For the Pistachio Paste:
1/2 cup salted pistachio nuts
1/3 cup granulated sugar
2 tablespoons water
For the pudding:
2 cups whole milk
2 large egg yolks
1/4 – 1/3 cup granulated sugar (depending on how sweet you want it!)
2 tablespoons cornstarch
pinch of salt
1 teaspoon pure vanilla extract
2 tablespoons unsalted butter, softened
1/2 cup pistachio nuts, chopped
To make the Pistachio Paste: place pistachios in the bowl of a food processor. Pulse until the nuts are in small bits. Add the sugar and water, and blend until relatively smooth. Easy!
To make the Pudding: Spoon Pistachio Paste into a medium saucepan. Add the milk and whisk over medium heat. Heat milk and pistachio until steamy and hot.
While milk is heating, whisk together granulated sugar, egg yolks, cornstarch and pinch of salt. Mixture will be thick. Keep whisking until it’s smooth. Pour about 1/2 cup of the steaming pistachio milk into the sugar and egg mixture. Whisk together. Add another half cup of hot milk and whisk to incorporate. Return the milky egg mixture into the saucepan over medium heat.

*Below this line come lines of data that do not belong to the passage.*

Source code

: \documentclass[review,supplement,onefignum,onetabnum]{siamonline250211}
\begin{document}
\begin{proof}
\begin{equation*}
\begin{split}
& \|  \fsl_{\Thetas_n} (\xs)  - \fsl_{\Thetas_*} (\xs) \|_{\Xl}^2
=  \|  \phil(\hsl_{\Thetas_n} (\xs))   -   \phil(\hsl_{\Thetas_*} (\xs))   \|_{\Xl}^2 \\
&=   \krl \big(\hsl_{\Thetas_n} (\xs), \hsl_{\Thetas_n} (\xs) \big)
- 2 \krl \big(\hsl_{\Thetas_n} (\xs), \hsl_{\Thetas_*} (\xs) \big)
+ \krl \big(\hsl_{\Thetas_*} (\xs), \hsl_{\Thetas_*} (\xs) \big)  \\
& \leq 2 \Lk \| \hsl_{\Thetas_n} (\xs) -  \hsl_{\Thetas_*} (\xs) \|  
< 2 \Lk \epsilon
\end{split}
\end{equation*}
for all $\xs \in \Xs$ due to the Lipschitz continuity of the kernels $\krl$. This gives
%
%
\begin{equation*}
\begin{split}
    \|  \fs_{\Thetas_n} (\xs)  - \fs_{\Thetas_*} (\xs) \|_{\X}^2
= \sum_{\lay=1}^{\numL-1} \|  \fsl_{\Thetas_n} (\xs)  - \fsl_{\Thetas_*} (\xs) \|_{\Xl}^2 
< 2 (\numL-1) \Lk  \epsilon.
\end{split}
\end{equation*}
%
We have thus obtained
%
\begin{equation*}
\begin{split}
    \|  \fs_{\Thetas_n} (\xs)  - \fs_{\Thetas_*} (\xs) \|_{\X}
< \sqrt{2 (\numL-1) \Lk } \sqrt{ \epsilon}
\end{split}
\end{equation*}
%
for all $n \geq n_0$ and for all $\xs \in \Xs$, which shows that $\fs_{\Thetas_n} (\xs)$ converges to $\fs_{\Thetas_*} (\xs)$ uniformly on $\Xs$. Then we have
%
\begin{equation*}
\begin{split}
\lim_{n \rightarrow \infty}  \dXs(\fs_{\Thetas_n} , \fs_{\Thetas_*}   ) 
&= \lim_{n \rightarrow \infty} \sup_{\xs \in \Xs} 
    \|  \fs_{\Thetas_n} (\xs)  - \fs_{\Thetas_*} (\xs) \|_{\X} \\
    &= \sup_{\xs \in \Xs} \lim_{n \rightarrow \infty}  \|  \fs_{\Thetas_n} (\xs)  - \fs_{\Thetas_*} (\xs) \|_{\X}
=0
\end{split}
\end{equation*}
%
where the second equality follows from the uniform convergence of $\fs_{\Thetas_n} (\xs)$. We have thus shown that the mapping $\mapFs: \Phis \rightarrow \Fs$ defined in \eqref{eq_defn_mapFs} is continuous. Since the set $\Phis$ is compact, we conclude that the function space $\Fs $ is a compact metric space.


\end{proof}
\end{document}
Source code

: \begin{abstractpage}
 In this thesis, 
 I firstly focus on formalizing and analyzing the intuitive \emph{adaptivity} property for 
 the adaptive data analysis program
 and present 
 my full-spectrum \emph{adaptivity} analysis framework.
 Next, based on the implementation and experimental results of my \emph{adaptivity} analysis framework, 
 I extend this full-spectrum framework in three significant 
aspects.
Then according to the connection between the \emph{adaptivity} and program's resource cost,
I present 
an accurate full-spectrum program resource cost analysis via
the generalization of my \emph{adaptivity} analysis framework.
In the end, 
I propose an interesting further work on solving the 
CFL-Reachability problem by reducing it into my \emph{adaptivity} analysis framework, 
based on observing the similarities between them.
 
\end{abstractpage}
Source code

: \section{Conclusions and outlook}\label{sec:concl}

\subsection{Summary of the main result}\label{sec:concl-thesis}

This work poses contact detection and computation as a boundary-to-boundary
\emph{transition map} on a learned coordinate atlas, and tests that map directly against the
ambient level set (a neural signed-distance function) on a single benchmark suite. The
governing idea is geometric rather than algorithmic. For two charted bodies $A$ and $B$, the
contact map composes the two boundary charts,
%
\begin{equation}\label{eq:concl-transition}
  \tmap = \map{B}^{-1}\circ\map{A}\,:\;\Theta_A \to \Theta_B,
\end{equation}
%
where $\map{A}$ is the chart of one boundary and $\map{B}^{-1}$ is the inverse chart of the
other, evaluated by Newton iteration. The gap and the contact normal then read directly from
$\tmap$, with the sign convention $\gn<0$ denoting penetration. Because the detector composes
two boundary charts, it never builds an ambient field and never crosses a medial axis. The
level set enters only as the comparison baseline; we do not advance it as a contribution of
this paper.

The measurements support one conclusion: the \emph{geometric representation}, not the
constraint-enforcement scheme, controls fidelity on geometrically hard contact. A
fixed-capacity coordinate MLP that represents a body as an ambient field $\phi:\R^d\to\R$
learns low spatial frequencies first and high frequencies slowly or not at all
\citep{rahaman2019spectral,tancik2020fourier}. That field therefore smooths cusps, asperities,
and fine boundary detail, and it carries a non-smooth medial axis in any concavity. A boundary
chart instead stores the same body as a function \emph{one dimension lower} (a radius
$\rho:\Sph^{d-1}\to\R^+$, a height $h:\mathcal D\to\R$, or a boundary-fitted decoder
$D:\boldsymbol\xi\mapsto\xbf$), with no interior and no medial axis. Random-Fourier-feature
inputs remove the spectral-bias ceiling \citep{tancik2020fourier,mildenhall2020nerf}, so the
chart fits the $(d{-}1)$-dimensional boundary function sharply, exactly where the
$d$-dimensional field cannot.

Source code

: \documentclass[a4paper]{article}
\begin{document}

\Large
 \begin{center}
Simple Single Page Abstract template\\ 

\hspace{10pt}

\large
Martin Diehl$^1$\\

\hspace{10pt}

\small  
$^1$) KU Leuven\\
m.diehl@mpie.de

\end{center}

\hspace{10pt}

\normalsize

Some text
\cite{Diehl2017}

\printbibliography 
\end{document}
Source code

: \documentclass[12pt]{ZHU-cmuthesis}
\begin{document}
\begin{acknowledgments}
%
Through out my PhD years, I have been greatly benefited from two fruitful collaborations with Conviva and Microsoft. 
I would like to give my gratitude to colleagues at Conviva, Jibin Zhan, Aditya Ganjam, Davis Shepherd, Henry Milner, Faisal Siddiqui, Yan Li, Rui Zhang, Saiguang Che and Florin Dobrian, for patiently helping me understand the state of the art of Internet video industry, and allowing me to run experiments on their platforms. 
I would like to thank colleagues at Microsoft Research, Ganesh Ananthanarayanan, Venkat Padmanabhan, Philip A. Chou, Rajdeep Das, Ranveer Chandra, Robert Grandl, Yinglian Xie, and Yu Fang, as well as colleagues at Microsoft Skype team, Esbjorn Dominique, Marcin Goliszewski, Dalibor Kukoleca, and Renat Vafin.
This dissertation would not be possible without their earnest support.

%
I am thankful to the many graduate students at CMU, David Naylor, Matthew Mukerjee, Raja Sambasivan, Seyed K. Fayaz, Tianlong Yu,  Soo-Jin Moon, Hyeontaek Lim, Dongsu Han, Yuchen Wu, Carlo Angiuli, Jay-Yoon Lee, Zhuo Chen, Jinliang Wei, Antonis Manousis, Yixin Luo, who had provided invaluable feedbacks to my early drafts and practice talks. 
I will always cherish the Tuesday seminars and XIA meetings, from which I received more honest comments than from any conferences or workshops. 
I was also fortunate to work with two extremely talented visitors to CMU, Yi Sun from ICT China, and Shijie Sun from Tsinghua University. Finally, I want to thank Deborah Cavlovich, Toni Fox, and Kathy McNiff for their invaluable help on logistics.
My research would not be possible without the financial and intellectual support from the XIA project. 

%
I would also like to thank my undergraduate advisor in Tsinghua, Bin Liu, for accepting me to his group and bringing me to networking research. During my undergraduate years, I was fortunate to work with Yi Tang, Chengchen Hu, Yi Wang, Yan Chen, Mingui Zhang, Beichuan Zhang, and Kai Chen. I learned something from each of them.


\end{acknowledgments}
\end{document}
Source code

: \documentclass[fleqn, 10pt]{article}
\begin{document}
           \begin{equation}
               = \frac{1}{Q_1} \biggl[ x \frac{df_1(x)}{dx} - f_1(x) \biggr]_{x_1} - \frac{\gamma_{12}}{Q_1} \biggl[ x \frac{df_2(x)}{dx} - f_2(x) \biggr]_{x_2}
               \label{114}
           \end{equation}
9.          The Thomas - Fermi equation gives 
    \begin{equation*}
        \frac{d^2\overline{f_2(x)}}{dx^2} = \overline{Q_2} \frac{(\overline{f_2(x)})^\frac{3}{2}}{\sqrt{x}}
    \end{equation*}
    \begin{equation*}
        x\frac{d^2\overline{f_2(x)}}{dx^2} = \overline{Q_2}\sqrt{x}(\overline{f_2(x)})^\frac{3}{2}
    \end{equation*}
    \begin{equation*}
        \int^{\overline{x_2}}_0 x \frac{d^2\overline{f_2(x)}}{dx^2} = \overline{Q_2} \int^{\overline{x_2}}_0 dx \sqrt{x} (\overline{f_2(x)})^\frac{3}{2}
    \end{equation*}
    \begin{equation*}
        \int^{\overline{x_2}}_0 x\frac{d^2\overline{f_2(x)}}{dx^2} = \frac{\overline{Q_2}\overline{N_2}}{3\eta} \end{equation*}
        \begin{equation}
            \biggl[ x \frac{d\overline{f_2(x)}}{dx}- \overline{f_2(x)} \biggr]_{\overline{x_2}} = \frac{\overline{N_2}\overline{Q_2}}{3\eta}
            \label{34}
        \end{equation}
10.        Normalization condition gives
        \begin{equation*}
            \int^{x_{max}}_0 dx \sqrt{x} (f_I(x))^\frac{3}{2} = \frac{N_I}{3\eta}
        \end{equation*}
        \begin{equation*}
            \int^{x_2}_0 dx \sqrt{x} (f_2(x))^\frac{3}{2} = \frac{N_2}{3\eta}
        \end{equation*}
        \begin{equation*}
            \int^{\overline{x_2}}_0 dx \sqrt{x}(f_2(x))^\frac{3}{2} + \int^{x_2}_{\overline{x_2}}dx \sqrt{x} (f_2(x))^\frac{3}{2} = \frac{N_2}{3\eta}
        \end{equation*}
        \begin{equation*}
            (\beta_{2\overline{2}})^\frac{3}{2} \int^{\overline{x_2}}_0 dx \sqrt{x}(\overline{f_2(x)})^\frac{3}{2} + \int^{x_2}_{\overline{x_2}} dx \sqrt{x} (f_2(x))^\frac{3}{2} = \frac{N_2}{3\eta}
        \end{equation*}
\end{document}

Heat pudding mixture over medium heat until thick and bubbly. Whisk almost constantly. You might also want to use a heat-proof spatula to stir the mixture, ensuring that the sides and corners of the pan aren’t burning. Boil for about 1 minute, or until thickened. Remove from heat and stir in butter and vanilla extract, until butter is melted. Pass cooked pudding through a fine mesh strainer set over a medium bowl. This will ensure that any cooked egg bits don’t make it into the finished pudding. Press the pudding through the strainer. Add a few of the pistachio nut bits that the strainer catches, back to the pudding if you’d like
Spoon into small ramekins, place plastic wrap over the individual puddings (so the plastic touches the top of the pudding), and refrigerate for at least 4 hours, or overnight.
Top with lightly sweetened whipped cream and chipped pistachios.
Pudding will last, covered in the refrigerator, for up to 4 days.